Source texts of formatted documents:
....

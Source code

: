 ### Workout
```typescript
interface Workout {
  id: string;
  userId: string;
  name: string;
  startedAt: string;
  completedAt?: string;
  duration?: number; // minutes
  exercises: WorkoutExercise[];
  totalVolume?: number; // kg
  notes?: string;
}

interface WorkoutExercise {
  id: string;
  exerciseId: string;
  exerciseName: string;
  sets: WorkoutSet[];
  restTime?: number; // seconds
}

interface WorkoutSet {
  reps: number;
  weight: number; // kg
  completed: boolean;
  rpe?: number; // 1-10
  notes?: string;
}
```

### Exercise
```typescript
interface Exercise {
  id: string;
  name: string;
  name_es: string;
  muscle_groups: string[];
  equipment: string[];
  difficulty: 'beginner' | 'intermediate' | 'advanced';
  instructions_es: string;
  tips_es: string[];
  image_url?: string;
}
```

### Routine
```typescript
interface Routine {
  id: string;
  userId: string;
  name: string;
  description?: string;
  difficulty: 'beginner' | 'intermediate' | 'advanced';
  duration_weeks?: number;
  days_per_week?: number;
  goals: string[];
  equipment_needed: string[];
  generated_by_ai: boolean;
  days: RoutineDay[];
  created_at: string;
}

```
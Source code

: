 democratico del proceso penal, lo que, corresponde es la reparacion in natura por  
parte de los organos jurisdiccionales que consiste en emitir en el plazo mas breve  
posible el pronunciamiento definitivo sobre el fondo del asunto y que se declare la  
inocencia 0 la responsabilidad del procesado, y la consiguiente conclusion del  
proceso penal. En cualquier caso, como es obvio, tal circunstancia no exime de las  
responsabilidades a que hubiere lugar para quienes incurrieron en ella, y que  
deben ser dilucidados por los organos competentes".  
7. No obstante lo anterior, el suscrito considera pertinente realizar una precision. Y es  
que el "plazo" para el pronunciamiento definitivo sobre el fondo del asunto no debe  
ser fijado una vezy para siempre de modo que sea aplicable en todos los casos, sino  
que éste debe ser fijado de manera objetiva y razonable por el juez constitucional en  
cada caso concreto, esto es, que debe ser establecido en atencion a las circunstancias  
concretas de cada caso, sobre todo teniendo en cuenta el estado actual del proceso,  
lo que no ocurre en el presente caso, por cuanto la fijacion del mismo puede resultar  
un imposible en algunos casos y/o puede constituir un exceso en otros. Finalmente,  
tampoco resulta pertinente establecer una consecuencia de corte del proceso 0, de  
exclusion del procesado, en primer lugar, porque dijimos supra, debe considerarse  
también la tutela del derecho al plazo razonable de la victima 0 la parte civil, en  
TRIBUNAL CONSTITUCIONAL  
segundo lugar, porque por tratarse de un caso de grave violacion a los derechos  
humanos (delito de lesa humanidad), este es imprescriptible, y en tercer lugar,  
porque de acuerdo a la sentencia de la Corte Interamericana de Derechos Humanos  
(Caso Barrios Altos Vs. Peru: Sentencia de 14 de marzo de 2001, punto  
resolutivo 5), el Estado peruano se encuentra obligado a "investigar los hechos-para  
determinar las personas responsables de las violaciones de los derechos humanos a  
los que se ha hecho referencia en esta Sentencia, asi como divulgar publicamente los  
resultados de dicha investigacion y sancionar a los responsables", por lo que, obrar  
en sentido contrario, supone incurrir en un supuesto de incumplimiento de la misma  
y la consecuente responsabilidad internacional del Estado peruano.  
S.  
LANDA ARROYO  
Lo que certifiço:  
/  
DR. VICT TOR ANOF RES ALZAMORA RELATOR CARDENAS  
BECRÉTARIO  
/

....

> [WHAT TO WORK ON] Copy each line above containing the string "WorkoutSet".

> [RESPONSE BOX]
  sets: WorkoutSet[];
interface WorkoutSet {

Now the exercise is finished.